だから、相手が弱い素人ならば有利になるから好都合。

このメリットは大きい。

これを当事者の側から見ると、相手方に弁護士がついた場合、一方的にやられたくなければ自分も弁護士をつけた方が無難ということだ。

2. 相手方が素人であることのデメリット

一方、相手方が素人であることの弁護士から見たデメリットは、一言で

「めんどくさい」

に集約される。

何しろ相手は素人だから話が通じない。法律論を言っても理解してくれないし、不合理な主張に固執するし、落としどころもわかっていないし、感情的になって電話でわめきちらしたりする。

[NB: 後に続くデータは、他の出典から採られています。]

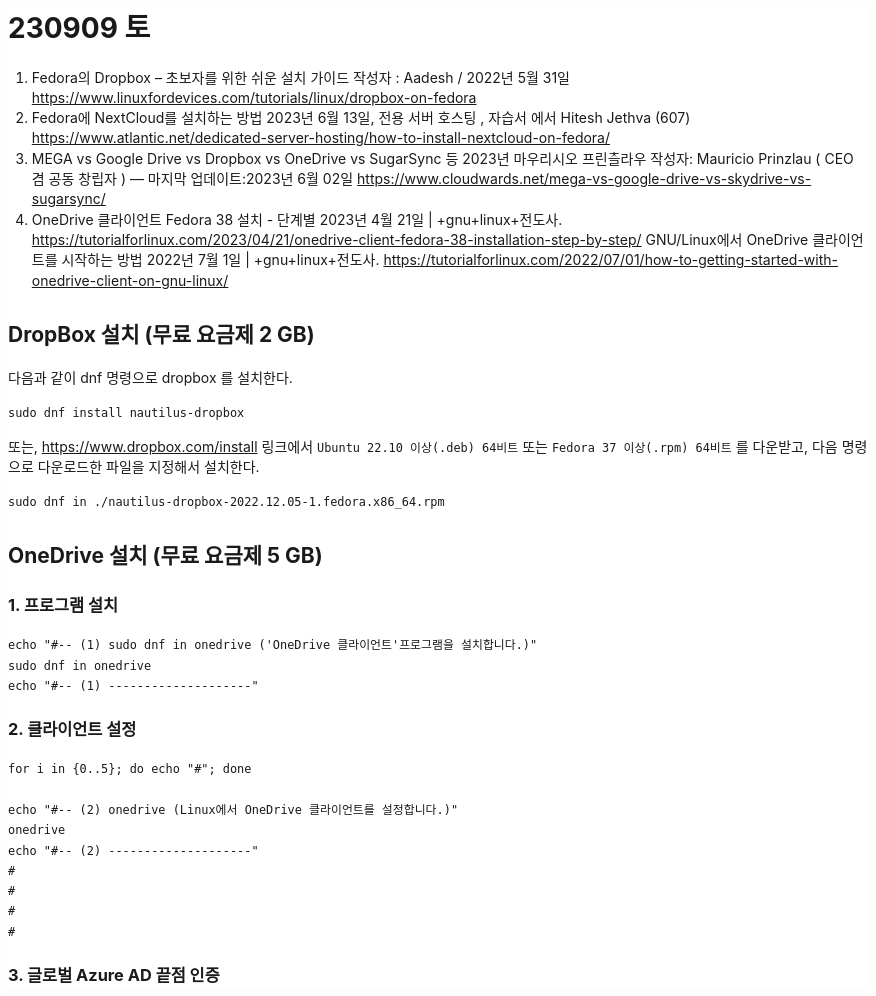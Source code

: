# 230909 토

1. Fedora의 Dropbox – 초보자를 위한 쉬운 설치 가이드 작성자 : Aadesh / 2022년 5월 31일 https://www.linuxfordevices.com/tutorials/linux/dropbox-on-fedora
1. Fedora에 NextCloud를 설치하는 방법 2023년 6월 13일, 전용 서버 호스팅 , 자습서 에서 Hitesh Jethva (607) https://www.atlantic.net/dedicated-server-hosting/how-to-install-nextcloud-on-fedora/
1. MEGA vs Google Drive vs Dropbox vs OneDrive vs SugarSync 등 2023년 마우리시오 프린츨라우 작성자: Mauricio Prinzlau ( CEO 겸 공동 창립자 ) — 마지막 업데이트:2023년 6월 02일 https://www.cloudwards.net/mega-vs-google-drive-vs-skydrive-vs-sugarsync/
1. OneDrive 클라이언트 Fedora 38 설치 - 단계별 2023년 4월 21일 | +gnu+linux+전도사. https://tutorialforlinux.com/2023/04/21/onedrive-client-fedora-38-installation-step-by-step/
GNU/Linux에서 OneDrive 클라이언트를 시작하는 방법 2022년 7월 1일 | +gnu+linux+전도사. https://tutorialforlinux.com/2022/07/01/how-to-getting-started-with-onedrive-client-on-gnu-linux/

## DropBox 설치 (무료 요금제 2 GB)

다음과 같이 dnf 명령으로 dropbox 를 설치한다.
```
sudo dnf install nautilus-dropbox
```

또는, https://www.dropbox.com/install 링크에서 `Ubuntu 22.10 이상(.deb)	64비트` 또는 `Fedora 37 이상(.rpm) 64비트` 를 다운받고, 다음 명령으로 다운로드한 파일을 지정해서 설치한다.
```
sudo dnf in ./nautilus-dropbox-2022.12.05-1.fedora.x86_64.rpm 
```

## OneDrive 설치 (무료 요금제 5 GB)

### 1. 프로그램 설치
```
echo "#-- (1) sudo dnf in onedrive ('OneDrive 클라이언트'프로그램을 설치합니다.)"
sudo dnf in onedrive
echo "#-- (1) --------------------"
```

### 2. 클라이언트 설정

```
for i in {0..5}; do echo "#"; done

echo "#-- (2) onedrive (Linux에서 OneDrive 클라이언트를 설정합니다.)"
onedrive
echo "#-- (2) --------------------"
#
#
#
#
```
### 3. 글로벌 Azure AD 끝점 인증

このような相手との紛争は、どうしても紛糾しがちだし、長期化しがちだ。

双方弁護士がついての紛争は、判決まで行くよりも和解で解決するケースの方がずっと多い。

これは、「訴訟で最後までやった場合の判決内容をある程度の精度で予測でき、そこから逆算して落としどころを見いだせる」という弁護士の能力に依存している。*1

どちらかの当事者がこの結論予測能力を持っていない場合、最後までとことんやるしかなくなってしまう可能性が高まる。

だから、弁護士にとって素人相手の紛争は非常にめんどくさい。

もっとも、「相手が弱い」というメリットを充分に享受できるケースなら、いくらめんどくさくても許せる。我慢すれば最後によい成果を得られるからだ。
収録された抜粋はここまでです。